Input:
====

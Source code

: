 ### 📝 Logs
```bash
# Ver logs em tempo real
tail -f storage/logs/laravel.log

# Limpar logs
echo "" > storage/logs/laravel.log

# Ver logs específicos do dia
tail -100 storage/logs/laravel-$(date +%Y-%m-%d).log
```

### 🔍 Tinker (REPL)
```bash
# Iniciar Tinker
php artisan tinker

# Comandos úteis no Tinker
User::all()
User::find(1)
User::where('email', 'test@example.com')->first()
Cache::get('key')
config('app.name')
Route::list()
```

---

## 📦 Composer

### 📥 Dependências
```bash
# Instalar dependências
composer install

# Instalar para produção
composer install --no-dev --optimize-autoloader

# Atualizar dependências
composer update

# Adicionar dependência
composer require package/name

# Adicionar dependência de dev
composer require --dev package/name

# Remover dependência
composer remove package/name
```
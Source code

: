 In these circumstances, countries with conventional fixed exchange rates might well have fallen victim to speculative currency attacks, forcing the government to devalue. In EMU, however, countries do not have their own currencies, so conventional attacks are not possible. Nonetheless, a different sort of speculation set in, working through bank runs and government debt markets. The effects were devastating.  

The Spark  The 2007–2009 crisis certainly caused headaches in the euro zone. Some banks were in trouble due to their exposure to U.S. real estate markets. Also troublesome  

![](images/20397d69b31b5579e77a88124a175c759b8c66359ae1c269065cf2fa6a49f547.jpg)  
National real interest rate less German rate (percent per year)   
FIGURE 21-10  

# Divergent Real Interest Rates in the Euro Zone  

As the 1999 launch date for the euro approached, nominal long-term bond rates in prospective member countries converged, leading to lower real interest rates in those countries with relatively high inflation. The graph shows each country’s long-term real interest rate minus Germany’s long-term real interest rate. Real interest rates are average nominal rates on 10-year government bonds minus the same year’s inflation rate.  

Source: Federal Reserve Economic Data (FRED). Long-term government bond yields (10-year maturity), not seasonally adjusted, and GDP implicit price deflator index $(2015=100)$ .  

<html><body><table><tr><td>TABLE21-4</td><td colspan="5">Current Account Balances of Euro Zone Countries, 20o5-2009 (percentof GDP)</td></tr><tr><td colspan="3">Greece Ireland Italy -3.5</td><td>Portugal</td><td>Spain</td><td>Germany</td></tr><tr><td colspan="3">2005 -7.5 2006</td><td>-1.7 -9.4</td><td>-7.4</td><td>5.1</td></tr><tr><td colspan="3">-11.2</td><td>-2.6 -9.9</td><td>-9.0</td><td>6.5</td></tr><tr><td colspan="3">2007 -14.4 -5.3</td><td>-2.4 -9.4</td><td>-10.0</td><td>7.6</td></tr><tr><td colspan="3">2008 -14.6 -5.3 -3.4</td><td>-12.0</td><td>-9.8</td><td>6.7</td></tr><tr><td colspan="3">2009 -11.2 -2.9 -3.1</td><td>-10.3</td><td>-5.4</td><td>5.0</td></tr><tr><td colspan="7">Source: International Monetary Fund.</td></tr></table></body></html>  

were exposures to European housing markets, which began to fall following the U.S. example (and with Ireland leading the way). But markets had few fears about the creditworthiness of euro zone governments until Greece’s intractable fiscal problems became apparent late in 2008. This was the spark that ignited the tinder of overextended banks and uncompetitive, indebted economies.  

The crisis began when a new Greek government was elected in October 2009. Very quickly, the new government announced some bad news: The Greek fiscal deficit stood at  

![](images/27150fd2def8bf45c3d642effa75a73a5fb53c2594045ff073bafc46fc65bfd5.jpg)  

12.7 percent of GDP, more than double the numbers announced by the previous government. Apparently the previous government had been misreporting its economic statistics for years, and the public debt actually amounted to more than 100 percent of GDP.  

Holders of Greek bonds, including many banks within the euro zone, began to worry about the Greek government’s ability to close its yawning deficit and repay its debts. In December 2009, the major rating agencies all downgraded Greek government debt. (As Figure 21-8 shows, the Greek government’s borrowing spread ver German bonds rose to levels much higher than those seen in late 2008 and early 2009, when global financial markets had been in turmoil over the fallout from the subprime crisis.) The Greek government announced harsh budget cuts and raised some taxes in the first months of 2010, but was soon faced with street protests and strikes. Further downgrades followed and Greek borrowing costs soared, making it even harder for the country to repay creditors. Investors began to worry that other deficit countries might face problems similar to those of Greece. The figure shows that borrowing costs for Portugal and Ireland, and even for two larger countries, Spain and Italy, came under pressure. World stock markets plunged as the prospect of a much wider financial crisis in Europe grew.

====

Task to complete: Copy every line where the word "require" is present in the entries above.

Result of this task:
composer require package/name
composer require --dev package/name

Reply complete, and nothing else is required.